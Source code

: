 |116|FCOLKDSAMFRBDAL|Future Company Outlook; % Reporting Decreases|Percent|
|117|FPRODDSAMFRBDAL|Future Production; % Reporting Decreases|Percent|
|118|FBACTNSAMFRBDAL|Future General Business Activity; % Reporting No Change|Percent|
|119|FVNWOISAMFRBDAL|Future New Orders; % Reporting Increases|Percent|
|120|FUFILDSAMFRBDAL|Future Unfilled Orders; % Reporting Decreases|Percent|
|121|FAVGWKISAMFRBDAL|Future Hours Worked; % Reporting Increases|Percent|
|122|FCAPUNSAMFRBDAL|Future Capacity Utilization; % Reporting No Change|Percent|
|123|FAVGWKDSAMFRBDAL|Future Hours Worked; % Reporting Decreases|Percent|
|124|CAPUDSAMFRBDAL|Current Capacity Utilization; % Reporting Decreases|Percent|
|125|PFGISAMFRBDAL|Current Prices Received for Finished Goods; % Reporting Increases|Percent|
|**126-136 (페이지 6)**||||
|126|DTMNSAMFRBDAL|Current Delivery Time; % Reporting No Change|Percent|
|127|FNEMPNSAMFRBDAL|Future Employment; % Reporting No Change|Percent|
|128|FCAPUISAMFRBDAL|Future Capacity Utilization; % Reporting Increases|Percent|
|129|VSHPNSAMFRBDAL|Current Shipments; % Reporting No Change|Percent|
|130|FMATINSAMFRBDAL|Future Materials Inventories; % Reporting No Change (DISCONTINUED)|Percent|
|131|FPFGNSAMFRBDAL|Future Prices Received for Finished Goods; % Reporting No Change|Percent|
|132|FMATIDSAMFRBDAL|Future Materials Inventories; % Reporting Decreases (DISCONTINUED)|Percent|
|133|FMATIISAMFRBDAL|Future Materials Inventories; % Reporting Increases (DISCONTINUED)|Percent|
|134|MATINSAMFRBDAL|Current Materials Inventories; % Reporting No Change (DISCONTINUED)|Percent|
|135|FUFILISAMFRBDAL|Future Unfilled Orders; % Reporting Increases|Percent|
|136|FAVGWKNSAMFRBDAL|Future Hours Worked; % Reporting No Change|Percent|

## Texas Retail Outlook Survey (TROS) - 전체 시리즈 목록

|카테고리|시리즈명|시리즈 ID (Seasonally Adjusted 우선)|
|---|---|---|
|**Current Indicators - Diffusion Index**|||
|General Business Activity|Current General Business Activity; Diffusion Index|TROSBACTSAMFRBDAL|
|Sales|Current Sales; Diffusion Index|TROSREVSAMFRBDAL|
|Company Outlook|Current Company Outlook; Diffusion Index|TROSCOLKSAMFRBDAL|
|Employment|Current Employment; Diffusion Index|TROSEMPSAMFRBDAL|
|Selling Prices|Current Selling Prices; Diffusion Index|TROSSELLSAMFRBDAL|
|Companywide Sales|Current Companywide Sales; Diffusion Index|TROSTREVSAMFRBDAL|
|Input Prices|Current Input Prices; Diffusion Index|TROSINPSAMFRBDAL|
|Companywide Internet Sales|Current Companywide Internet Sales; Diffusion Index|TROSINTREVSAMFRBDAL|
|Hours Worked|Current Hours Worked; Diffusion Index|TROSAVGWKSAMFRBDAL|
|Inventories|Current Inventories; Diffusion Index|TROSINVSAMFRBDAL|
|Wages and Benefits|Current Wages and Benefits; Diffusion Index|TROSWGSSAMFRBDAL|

* * * * * * *

- [WHAT TO WORK ON] Where a line of the entries contains "Increases", report that line.

- [RESULT FOR THIS EXERCISE]
|119|FVNWOISAMFRBDAL|Future New Orders; % Reporting Increases|Percent|
|121|FAVGWKISAMFRBDAL|Future Hours Worked; % Reporting Increases|Percent|
|125|PFGISAMFRBDAL|Current Prices Received for Finished Goods; % Reporting Increases|Percent|
|128|FCAPUISAMFRBDAL|Future Capacity Utilization; % Reporting Increases|Percent|
|133|FMATIISAMFRBDAL|Future Materials Inventories; % Reporting Increases (DISCONTINUED)|Percent|
|135|FUFILISAMFRBDAL|Future Unfilled Orders; % Reporting Increases|Percent|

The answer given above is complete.